_Plain-text document sources:_

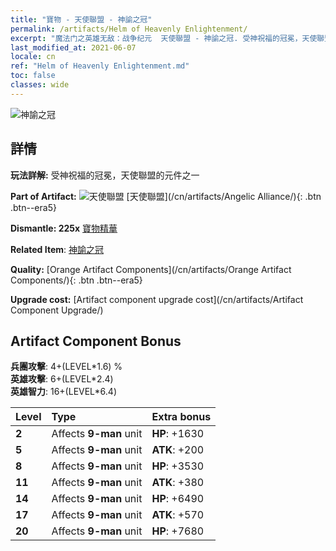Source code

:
 ```yaml
---
title: "寶物 - 天使聯盟 - 神諭之冠"
permalink: /artifacts/Helm of Heavenly Enlightenment/
excerpt: "魔法门之英雄无敌：战争纪元  天使聯盟 - 神諭之冠. 受神祝福的冠冕，天使聯盟的元件之一"
last_modified_at: 2021-06-07
locale: cn
ref: "Helm of Heavenly Enlightenment.md"
toc: false
classes: wide
---
```


 ![神諭之冠](/images/t/artifact_40413.png)



## 詳情

 **玩法詳解:** 受神祝福的冠冕，天使聯盟的元件之一

 **Part of Artifact:** ![天使聯盟](/images/t/icon_artifact_41.png) [天使聯盟](/cn/artifacts/Angelic Alliance/){: .btn .btn--era5}

 **Dismantle: 225x** [寶物精華](/cn/Items/con_905/)

 **Related Item**: [神諭之冠](/cn/Items/art_152/)

 **Quality:** [Orange Artifact Components](/cn/artifacts/Orange Artifact Components/){: .btn .btn--era5}

 **Upgrade cost:** [Artifact component upgrade cost](/cn/artifacts/Artifact Component Upgrade/)

## Artifact Component Bonus

  **兵團攻擊**: 4+(LEVEL\*1.6) %<br/>**英雄攻擊**: 6+(LEVEL\*2.4)<br/>**英雄智力**: 16+(LEVEL\*6.4)

  |  Level  | Type |    Extra bonus  | 
  |:--------|:-----|:----------------| 
  | **2** | Affects **9-man** unit | **HP**: +1630 | 
  | **5** | Affects **9-man** unit | **ATK**: +200 | 
  | **8** | Affects **9-man** unit | **HP**: +3530 | 
  | **11** | Affects **9-man** unit | **ATK**: +380 | 
  | **14** | Affects **9-man** unit | **HP**: +6490 | 
  | **17** | Affects **9-man** unit | **ATK**: +570 | 
  | **20** | Affects **9-man** unit | **HP**: +7680 | 
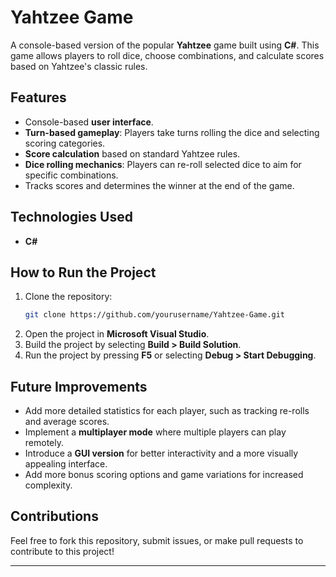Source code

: # Yahtzee Game

A console-based version of the popular **Yahtzee** game built using **C#**. This game allows players to roll dice, choose combinations, and calculate scores based on Yahtzee's classic rules.

## Features
- Console-based **user interface**.
- **Turn-based gameplay**: Players take turns rolling the dice and selecting scoring categories.
- **Score calculation** based on standard Yahtzee rules.
- **Dice rolling mechanics**: Players can re-roll selected dice to aim for specific combinations.
- Tracks scores and determines the winner at the end of the game.

## Technologies Used
- **C#**

## How to Run the Project
1. Clone the repository:
   ```bash
   git clone https://github.com/yourusername/Yahtzee-Game.git
   ```
2. Open the project in **Microsoft Visual Studio**.
3. Build the project by selecting **Build > Build Solution**.
4. Run the project by pressing **F5** or selecting **Debug > Start Debugging**.

## Future Improvements
- Add more detailed statistics for each player, such as tracking re-rolls and average scores.
- Implement a **multiplayer mode** where multiple players can play remotely.
- Introduce a **GUI version** for better interactivity and a more visually appealing interface.
- Add more bonus scoring options and game variations for increased complexity.

## Contributions
Feel free to fork this repository, submit issues, or make pull requests to contribute to this project!

---
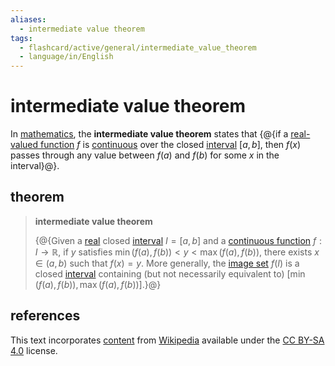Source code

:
 ```yaml
---
aliases:
  - intermediate value theorem
tags:
  - flashcard/active/general/intermediate_value_theorem
  - language/in/English
---
```


# intermediate value theorem

In [mathematics](mathematics.md), the __intermediate value theorem__ states that {@{if a [real-valued function](real-valued%20function.md) $f$ is [continuous](continuous%20function.md) over the closed [interval](interval%20(mathematics).md) $[a,b]$, then $f(x)$ passes through any value between $f(a)$ and $f(b)$ for some $x$ in the interval}@}. <!--SR:!2025-05-31,402,310-->

## theorem

> __intermediate value theorem__
>
> {@{Given a [real](real%20number.md) closed [interval](interval%20(mathematics).md) $I=[a,b]$ and a [continuous function](continuous%20function.md) $f:I\to\mathbb{R}$, if $y$ satisfies $\min(f(a),f(b))<y<\max(f(a),f(b))$, there exists $x\in(a,b)$ such that $f(x)=y$. More generally, the [image set](image%20of%20a%20function.md) $f(I)$ is a closed [interval](interval%20(mathematics).md) containing (but not necessarily equivalent to) $[\min(f(a),f(b)),\max(f(a),f(b))]$.}@} <!--SR:!2027-02-05,822,290-->

## references

This text incorporates [content](https://en.wikipedia.org/wiki/intermediate_value_theorem) from [Wikipedia](Wikipedia.md) available under the [CC BY-SA 4.0](https://creativecommons.org/licenses/by-sa/4.0/) license.
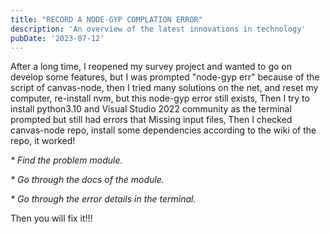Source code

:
 ```yaml
---
title: "RECORD A NODE-GYP COMPLATION ERROR"
description: 'An overview of the latest innovations in technology'
pubDate: '2023-07-12'
---
```


After a long time, I reopened my survey project and wanted to go on develop some features, but I was prompted "node-gyp err" because of the script of canvas-node, then I tried many solutions on the net, and reset my computer, re-install nvm, but this node-gyp error still exists, Then I try to install python3.10 and Visual Studio 2022 community as the terminal prompted but still had errors that Missing input files, Then I checked canvas-node repo, install some dependencies according to the wiki of the repo, it worked!

_\* Find the problem module._

_\* Go through the docs of the module._

_\* Go through the error details in the terminal._

Then you will fix it!!!
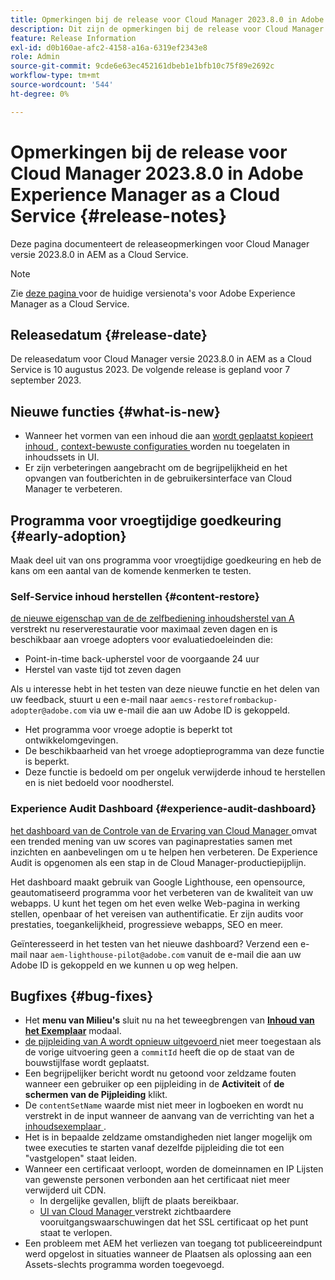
 ```yaml
---
title: Opmerkingen bij de release voor Cloud Manager 2023.8.0 in Adobe Experience Manager as a Cloud Service
description: Dit zijn de opmerkingen bij de release voor Cloud Manager 2023.8.0 in AEM as a Cloud Service.
feature: Release Information
exl-id: d0b160ae-afc2-4158-a16a-6319ef2343e8
role: Admin
source-git-commit: 9cde6e63ec452161dbeb1e1bfb10c75f89e2692c
workflow-type: tm+mt
source-wordcount: '544'
ht-degree: 0%

---
```


# Opmerkingen bij de release voor Cloud Manager 2023.8.0 in Adobe Experience Manager as a Cloud Service {#release-notes}

Deze pagina documenteert de releaseopmerkingen voor Cloud Manager versie 2023.8.0 in AEM as a Cloud Service.

>[!NOTE]
>
>Zie [ deze pagina ](/help/release-notes/release-notes-cloud/release-notes-current.md) voor de huidige versienota&#39;s voor Adobe Experience Manager as a Cloud Service.

## Releasedatum {#release-date}

De releasedatum voor Cloud Manager versie 2023.8.0 in AEM as a Cloud Service is 10 augustus 2023. De volgende release is gepland voor 7 september 2023.

## Nieuwe functies {#what-is-new}

* Wanneer het vormen van een inhoud die aan [ wordt geplaatst kopieert inhoud ](/help/implementing/developing/tools/content-copy.md), [ context-bewuste configuraties ](/help/implementing/developing/introduction/configurations.md) worden nu toegelaten in inhoudssets in UI.
* Er zijn verbeteringen aangebracht om de begrijpelijkheid en het opvangen van foutberichten in de gebruikersinterface van Cloud Manager te verbeteren.

## Programma voor vroegtijdige goedkeuring {#early-adoption}

Maak deel uit van ons programma voor vroegtijdige goedkeuring en heb de kans om een aantal van de komende kenmerken te testen.

### Self-Service inhoud herstellen {#content-restore}

[ de nieuwe eigenschap van de de zelfbediening inhoudsherstel van A ](/help/operations/restore.md) verstrekt nu reserverestauratie voor maximaal zeven dagen en is beschikbaar aan vroege adopters voor evaluatiedoeleinden die:

* Point-in-time back-upherstel voor de voorgaande 24 uur
* Herstel van vaste tijd tot zeven dagen

Als u interesse hebt in het testen van deze nieuwe functie en het delen van uw feedback, stuurt u een e-mail naar `aemcs-restorefrombackup-adopter@adobe.com` via uw e-mail die aan uw Adobe ID is gekoppeld.

* Het programma voor vroege adoptie is beperkt tot ontwikkelomgevingen.
* De beschikbaarheid van het vroege adoptieprogramma van deze functie is beperkt.
* Deze functie is bedoeld om per ongeluk verwijderde inhoud te herstellen en is niet bedoeld voor noodherstel.

### Experience Audit Dashboard {#experience-audit-dashboard}

[ het dashboard van de Controle van de Ervaring van Cloud Manager ](/help/implementing/cloud-manager/experience-audit-dashboard.md) omvat een trended mening van uw scores van paginaprestaties samen met inzichten en aanbevelingen om u te helpen hen verbeteren. De Experience Audit is opgenomen als een stap in de Cloud Manager-productiepijplijn.

Het dashboard maakt gebruik van Google Lighthouse, een opensource, geautomatiseerd programma voor het verbeteren van de kwaliteit van uw webapps. U kunt het tegen om het even welke Web-pagina in werking stellen, openbaar of het vereisen van authentificatie. Er zijn audits voor prestaties, toegankelijkheid, progressieve webapps, SEO en meer.

Geïnteresseerd in het testen van het nieuwe dashboard? Verzend een e-mail naar `aem-lighthouse-pilot@adobe.com` vanuit de e-mail die aan uw Adobe ID is gekoppeld en we kunnen u op weg helpen.

## Bugfixes {#bug-fixes}

* Het **menu van Milieu&#39;s** sluit nu na het teweegbrengen van **[Inhoud van het Exemplaar](/help/implementing/developing/tools/content-copy.md)** modaal.
* [ de pijpleiding van A wordt opnieuw uitgevoerd ](/help/implementing/cloud-manager/deploy-code.md#reexecute-deployment) niet meer toegestaan als de vorige uitvoering geen a `commitId` heeft die op de staat van de bouwstijlfase wordt geplaatst.
* Een begrijpelijker bericht wordt nu getoond voor zeldzame fouten wanneer een gebruiker op een pijpleiding in de **Activiteit** of **de schermen van de Pijpleiding** klikt.
* De `contentSetName` waarde mist niet meer in logboeken en wordt nu verstrekt in de input wanneer de aanvang van de verrichting van het a [ inhoudsexemplaar ](/help/implementing/developing/tools/content-copy.md).
* Het is in bepaalde zeldzame omstandigheden niet langer mogelijk om twee executies te starten vanaf dezelfde pijpleiding die tot een &quot;vastgelopen&quot; staat leiden.
* Wanneer een certificaat verloopt, worden de domeinnamen en IP Lijsten van gewenste personen verbonden aan het certificaat niet meer verwijderd uit CDN.
   * In dergelijke gevallen, blijft de plaats bereikbaar.
   * [ UI van Cloud Manager ](/help/implementing/cloud-manager/managing-ssl-certifications/introduction-to-ssl-certificates.md) verstrekt zichtbaardere vooruitgangswaarschuwingen dat het SSL certificaat op het punt staat te verlopen.
* Een probleem met AEM het verliezen van toegang tot publiceereindpunt werd opgelost in situaties wanneer de Plaatsen als oplossing aan een Assets-slechts programma worden toegevoegd.
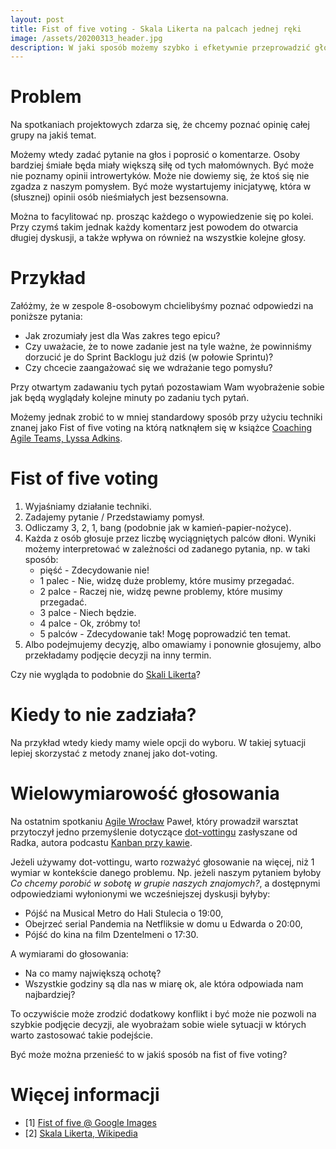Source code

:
 ```yaml
---
layout: post
title: Fist of five voting - Skala Likerta na palcach jednej ręki
image: /assets/20200313_header.jpg
description: W jaki sposób możemy szybko i efketywnie przeprowadzić głosowanie w grupie, gdy nie mamy pod ręką żadnego pisaka? Warto użyć palców.
---
```


# Problem

Na spotkaniach projektowych zdarza się, że chcemy poznać opinię całej grupy na jakiś temat.  

Możemy wtedy zadać pytanie na głos i poprosić o komentarze. Osoby bardziej śmiałe będa miały większą siłę od tych małomównych. Być może nie poznamy opinii introwertyków. Może nie dowiemy się, że ktoś się nie zgadza z naszym pomysłem. Być może wystartujemy inicjatywę, która w (słusznej) opinii osób nieśmiałych jest bezsensowna.

Można to facylitować np. prosząc każdego o wypowiedzenie się po kolei. Przy czymś takim jednak każdy komentarz jest powodem do otwarcia długiej dyskusji, a także wpływa on również na wszystkie kolejne głosy.

# Przykład

Załóżmy, że w zespole 8-osobowym chcielibyśmy poznać odpowiedzi na poniższe pytania:

* Jak zrozumiały jest dla Was zakres tego epicu?
* Czy uważacie, że to nowe zadanie jest na tyle ważne, że powinniśmy dorzucić je do Sprint Backlogu już dziś (w połowie Sprintu)?
* Czy chcecie zaangażować się we wdrażanie tego pomysłu?

Przy otwartym zadawaniu tych pytań pozostawiam Wam wyobrażenie sobie jak będą wyglądały kolejne minuty po zadaniu tych pytań.

Możemy jednak zrobić to w mniej standardowy sposób przy użyciu techniki znanej jako Fist of five voting na którą natknąłem się w książce [Coaching Agile Teams, Lyssa Adkins](https://www.amazon.com/Coaching-Agile-Teams-ScrumMasters-Addison-Wesley/dp/0321637704).

# Fist of five voting

1. Wyjaśniamy działanie techniki.
2. Zadajemy pytanie / Przedstawiamy pomysł.
3. Odliczamy 3, 2, 1, bang (podobnie jak w kamień-papier-nożyce).
4. Każda z osób głosuje przez liczbę wyciągniętych palców dłoni. Wyniki możemy interpretować w zależności od zadanego pytania, np. w taki sposób:
    * pięść - Zdecydowanie nie!
    * 1 palec - Nie, widzę duże problemy, które musimy przegadać. 
    * 2 palce - Raczej nie, widzę pewne problemy, które musimy przegadać.
    * 3 palce - Niech będzie.
    * 4 palce - Ok, zróbmy to!
    * 5 palców - Zdecydowanie tak! Mogę poprowadzić ten temat.
5. Albo podejmujemy decyzję, albo omawiamy i ponownie głosujemy, albo przekładamy podjęcie decyzji na inny termin.

Czy nie wygląda to podobnie do [Skali Likerta](https://pl.wikipedia.org/wiki/Skala_Likerta)?

# Kiedy to nie zadziała?

Na przykład wtedy kiedy mamy wiele opcji do wyboru. W takiej sytuacji lepiej skorzystać z metody znanej jako dot-voting.

# Wielowymiarowość głosowania

Na ostatnim spotkaniu [Agile Wrocław](https://www.meetup.com/AgileWroclaw/events/269002028/) Paweł, który prowadził warsztat przytoczył jedno przemyślenie dotyczące [dot-vottingu](https://en.wikipedia.org/wiki/Dot-voting) zasłyszane od Radka, autora podcastu [Kanban przy kawie](https://kanbanprzykawie.pl/). 

Jeżeli używamy dot-vottingu, warto rozważyć głosowanie na więcej, niż 1 wymiar w kontekście danego problemu. Np. jeżeli naszym pytaniem byłoby _Co chcemy porobić w sobotę w grupie naszych znajomych?_, a dostępnymi odpowiedziami wyłonionymi we wcześniejszej dyskusji byłyby:

* Pójść na Musical Metro do Hali Stulecia o 19:00,
* Obejrzeć serial Pandemia na Netfliksie w domu u Edwarda o 20:00,
* Pójść do kina na film Dzentelmeni o 17:30.

A wymiarami do głosowania:

* Na co mamy największą ochotę?
* Wszystkie godziny są dla nas w miarę ok, ale która odpowiada nam najbardziej?

To oczywiście może zrodzić dodatkowy konflikt i być może nie pozwoli na szybkie podjęcie decyzji, ale wyobrażam sobie wiele sytuacji w których warto zastosować takie podejście.

Być może można przenieść to w jakiś sposób na fist of five voting?

# Więcej informacji

* \[1\] [Fist of five @ Google Images](https://www.google.com/search?q=fist+of+five+voting&source=lnms&tbm=isch&sa=X&ved=2ahUKEwiE-8DCpZroAhVMw4sKHdZzBpcQ_AUoAXoECA4QAw)
* \[2\] [Skala Likerta, Wikipedia](https://pl.wikipedia.org/wiki/Skala_Likerta)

_WHAT THIS TASK INVOLVES:_ State how many lines in the entries above include the word "mamy"; reply with the number alone.

_ANSWER FOR THIS EXERCISE:_ 3